Avoid Sequels
An astonishing number of novice screenwriters seem to be creating screenplays that set up sequels for their own story. They look at the success of recent movies like “The Hunger Games” and “The Maze Runner” to claim that studios want stories that can spawn multiple sequels. Here’s the major flaw with that type of thinking.
Every movie that spawns a sequel was either a great story without thinking of a sequel or the movie was based on a book with an existing audience.
“Back to the Future” was simply a good story that proved popular enough to create a sequel along with “Ghostbusters,” “Rocky,” and “Die Hard.” If the original movie wasn’t any good, there would never be a demand for a sequel. Anyone clamoring for a sequel to movies like “Sex Tape” or “The Other Woman”?
The lesson is clear. Don’t write a screenplay that’s incomplete and meant to be finished by a sequel because if your first story isn’t any good, there will never be a sequel. If your first story isn’t based on a best-selling series of books, there will never be sequels.
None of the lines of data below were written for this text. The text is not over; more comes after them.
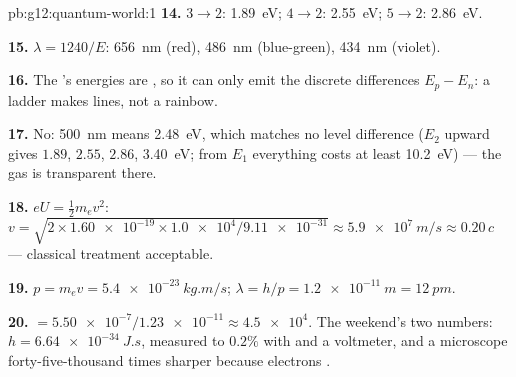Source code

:\begin{solution}{pb:g12:quantum-world:1}
\textbf{14.} $3 \to 2$: \qty{1.89}{eV}; $4 \to 2$: \qty{2.55}{eV};
$5 \to 2$: \qty{2.86}{eV}.

\textbf{15.} $\lambda = 1240/E$: \qty{656}{nm} (red), \qty{486}{nm}
(blue-green), \qty{434}{nm} (violet).

\textbf{16.} The 's energies are , so it can only emit
the discrete differences $E_p - E_n$: a ladder makes lines, not a
rainbow.

\textbf{17.} No: \qty{500}{nm} means \qty{2.48}{eV}, which matches no
level difference ($E_2$ upward gives $1.89$, $2.55$, $2.86$,
\qty{3.40}{eV}; from $E_1$ everything costs at least \qty{10.2}{eV})
--- the gas is transparent there.

\textbf{18.} $eU = \tfrac12 m_e v^2$: $v = \sqrt{2 \times
\num{1.60e-19} \times \num{1.0e4}/\num{9.11e-31}} \approx
\qty{5.9e7}{m/s} \approx 0.20\,c$ --- classical treatment acceptable.

\textbf{19.} $p = m_e v = \qty{5.4e-23}{kg.m/s}$;
$\lambda = h/p = \qty{1.2e-11}{m} = \qty{12}{pm}$.

\textbf{20.}  $= \num{5.50e-7}/\num{1.23e-11} \approx \num{4.5e4}$.
The weekend's two numbers: $h = \qty{6.64e-34}{J.s}$, measured to
$0.2\%$ with  and a voltmeter, and a microscope
forty-five-thousand times sharper because electrons .
\end{solution}
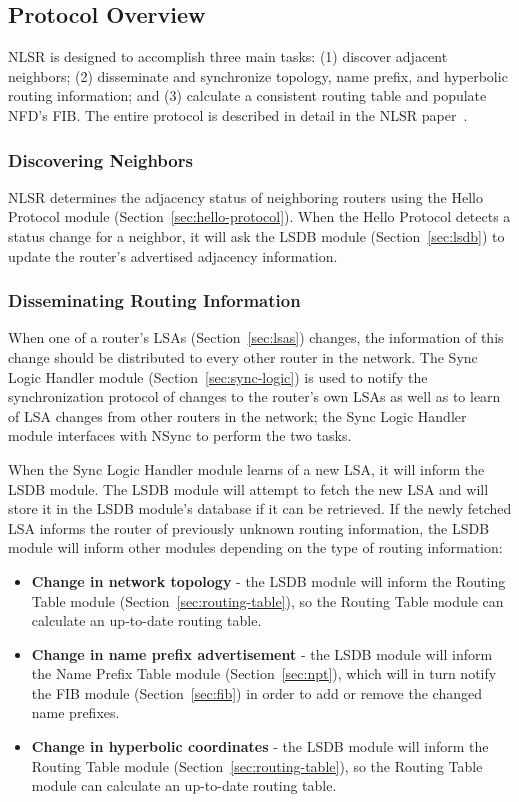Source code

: \subsection{Protocol Overview}
\label{sec:protocol-overview}

NLSR is designed to accomplish three main tasks: (1) discover adjacent neighbors; (2) disseminate and synchronize topology, name prefix, and hyperbolic routing information; and (3) calculate a consistent routing table and populate NFD's FIB.
The entire protocol is described in detail in the NLSR paper~\cite{NlsrTr}.

\subsubsection{Discovering Neighbors}

NLSR determines the adjacency status of neighboring routers using the Hello Protocol module (Section~\ref{sec:hello-protocol}).
When the Hello Protocol detects a status change for a neighbor, it will ask the LSDB module (Section~\ref{sec:lsdb}) to update the router's advertised adjacency information.

\subsubsection{Disseminating Routing Information}

When one of a router's LSAs (Section~\ref{sec:lsas}) changes, the information of this change should be distributed to every other router in the network.
The Sync Logic Handler module (Section~\ref{sec:sync-logic}) is used to notify the synchronization protocol of changes to the router's own LSAs as well as to learn of LSA changes from other routers in the network;
the Sync Logic Handler module interfaces with NSync to perform the two tasks.

When the Sync Logic Handler module learns of a new LSA, it will inform the LSDB module.
The LSDB module will attempt to fetch the new LSA and will store it in the LSDB module's database if it can be retrieved.
If the newly fetched LSA informs the router of previously unknown routing information, the LSDB module will inform other modules depending on the type of routing information:
\begin{itemize}
\item \textbf{Change in network topology} - the LSDB module will inform the Routing Table module (Section~\ref{sec:routing-table}), so the Routing Table module can calculate an up-to-date routing table.
\item \textbf{Change in name prefix advertisement} - the LSDB module will inform the Name Prefix Table module (Section~\ref{sec:npt}), which will in turn notify the FIB module (Section~\ref{sec:fib}) in order to add or remove the changed name prefixes.
\item \textbf{Change in hyperbolic coordinates} - the LSDB module will inform the Routing Table module (Section~\ref{sec:routing-table}), so the Routing Table module can calculate an up-to-date routing table.
\end{itemize}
So if you really want to create a series of movies that spawn sequels, you have two choices:
- Write a great screenplay that gets turned into a great movie
- Write a best-selling series of books
If you think of sequels before you even get your first screenplay produced, you’re setting yourself up for failure. No studio will purchase a screenplay plus its sequel unless the screenplay is based on a best-selling book, comic book, or toy series first. No studio will even consider a sequel unless the original story becomes a blockbuster hit first. Thinking about sequels first is simply wishful thinking.
At all times, you need to worry about completing a great screenplay. Even “Star Wars” was written as a complete story. No “Star Wars” sequels would have appeared if “Star Wars” flopped, and “Star Wars” would never have been made if its ending was incomplete so a sequel could complete it.
You should never thinking of selling sequels to your screenplay if your original screenplay isn’t any good in the first place. Don’t waste your time fantasizing about possible sequels to your screenplay until you first write a great screenplay that gets turned into a great movie. You have complete control over writing a great screenplay, but you have no control over whether a studio might butcher a great screenplay and turn it into a lousy movie.
Because of that, don’t even think about sequels until the studios start asking you for them. Until then, focus on writing great screenplays and that’s your best bet for eventually writing a sequel to one of your screenplays.